PROBLEM STATEMENT: An exact reproduction of the lines below, from the first through the one with "login.html:6 - Hintergrundfarbe", is the whole answer; pictures have no place in it.

(Source data)

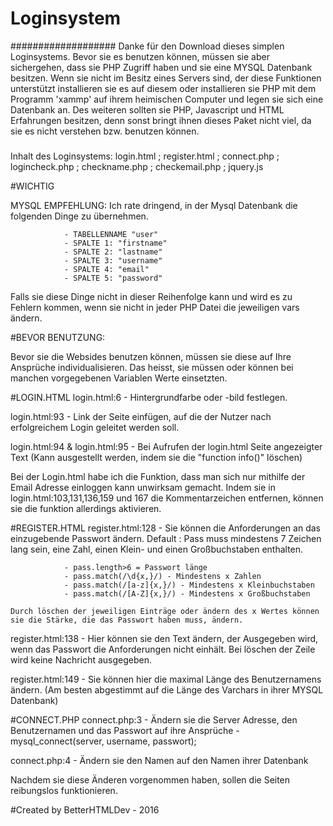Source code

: # Loginsystem
###################
Danke für den Download dieses simplen Loginsystems. Bevor sie es benutzen können, müssen sie aber sichergehen, dass sie
PHP Zugriff haben und sie eine MYSQL Datenbank besitzen. Wenn sie nicht im Besitz eines Servers sind, der diese Funktionen unterstützt installieren
sie es auf diesem oder installieren sie PHP mit dem Programm 'xammp' auf ihrem heimischen Computer und legen sie sich eine Datenbank an.
Des weiteren sollten sie PHP, Javascript und HTML Erfahrungen besitzen, denn sonst bringt ihnen dieses Paket nicht viel, da sie es nicht verstehen bzw.
benutzen können. 

#####

Inhalt des Loginsystems: login.html ; register.html ; connect.php ; logincheck.php ; checkname.php ; checkemail.php ; jquery.js

#WICHTIG

MYSQL EMPFEHLUNG: Ich rate dringend, in der Mysql Datenbank die folgenden Dinge zu übernehmen. 
              
                - TABELLENNAME "user"
                - SPALTE 1: "firstname"
                - SPALTE 2: "lastname"
                - SPALTE 3: "username"
                - SPALTE 4: "email"
                - SPALTE 5: "password"

Falls sie diese Dinge nicht in dieser Reihenfolge kann und wird es zu Fehlern kommen, wenn sie nicht in jeder PHP Datei die jeweiligen vars ändern.

#BEVOR BENUTZUNG:

Bevor sie die Websides benutzen können, müssen sie diese auf Ihre Ansprüche individualisieren. Das heisst, sie müssen oder können bei manchen vorgegebenen Variablen Werte einsetzten.



#LOGIN.HTML
login.html:6 - Hintergrundfarbe oder -bild festlegen.

login.html:93 - Link der Seite einfügen, auf die der Nutzer nach erfolgreichem Login geleitet werden soll.

login.html:94 & login.html:95 - Bei Aufrufen der login.html Seite angezeigter Text (Kann ausgestellt werden, indem sie die "function info()" löschen)


Bei der Login.html habe ich die Funktion, dass man sich nur mithilfe der Email Adresse einloggen kann unwirksam gemacht. Indem sie in login.html:103,131,136,159 und 167 die Kommentarzeichen entfernen,
können sie die funktion allerdings aktivieren.


#REGISTER.HTML
register.html:128 - Sie können die Anforderungen an das einzugebende Passwort ändern. Default : Pass muss mindestens 7 Zeichen lang sein, eine Zahl, einen Klein- und einen Großbuchstaben enthalten.
               
                - pass.length>6 = Passwort länge 
                - pass.match(/\d{x,}/) - Mindestens x Zahlen
                - pass.match(/[a-z]{x,}/) - Mindestens x Kleinbuchstaben
                - pass.match(/[A-Z]{x,}/) - Mindestens x Großbuchstaben
    
    Durch löschen der jeweiligen Einträge oder ändern des x Wertes können sie die Stärke, die das Passwort haben muss, ändern.
register.html:138 - Hier können sie den Text ändern, der Ausgegeben wird, wenn das Passwort die Anforderungen nicht einhält. Bei löschen der Zeile wird keine Nachricht ausgegeben.

register.html:149 - Sie können hier die maximal Länge des Benutzernamens ändern. (Am besten abgestimmt auf die Länge des Varchars in ihrer MYSQL Datenbank)

#CONNECT.PHP
connect.php:3 - Ändern sie die Server Adresse, den Benutzernamen und das Passwort auf ihre Ansprüche
    - mysql_connect(server, username, passwort);

connect.php:4 - Ändern sie den Namen auf den Namen ihrer Datenbank

Nachdem sie diese Änderen vorgenommen haben, sollen die Seiten reibungslos funktionieren. 

#Created by
BetterHTMLDev - 2016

WRITTEN ANSWER:
Source code

: # Loginsystem
###################
Danke für den Download dieses simplen Loginsystems. Bevor sie es benutzen können, müssen sie aber sichergehen, dass sie
PHP Zugriff haben und sie eine MYSQL Datenbank besitzen. Wenn sie nicht im Besitz eines Servers sind, der diese Funktionen unterstützt installieren
sie es auf diesem oder installieren sie PHP mit dem Programm 'xammp' auf ihrem heimischen Computer und legen sie sich eine Datenbank an.
Des weiteren sollten sie PHP, Javascript und HTML Erfahrungen besitzen, denn sonst bringt ihnen dieses Paket nicht viel, da sie es nicht verstehen bzw.
benutzen können. 

#####

Inhalt des Loginsystems: login.html ; register.html ; connect.php ; logincheck.php ; checkname.php ; checkemail.php ; jquery.js

#WICHTIG

MYSQL EMPFEHLUNG: Ich rate dringend, in der Mysql Datenbank die folgenden Dinge zu übernehmen. 
              
                - TABELLENNAME "user"
                - SPALTE 1: "firstname"
                - SPALTE 2: "lastname"
                - SPALTE 3: "username"
                - SPALTE 4: "email"
                - SPALTE 5: "password"

Falls sie diese Dinge nicht in dieser Reihenfolge kann und wird es zu Fehlern kommen, wenn sie nicht in jeder PHP Datei die jeweiligen vars ändern.

#BEVOR BENUTZUNG:

Bevor sie die Websides benutzen können, müssen sie diese auf Ihre Ansprüche individualisieren. Das heisst, sie müssen oder können bei manchen vorgegebenen Variablen Werte einsetzten.



#LOGIN.HTML
login.html:6 - Hintergrundfarbe oder -bild festlegen.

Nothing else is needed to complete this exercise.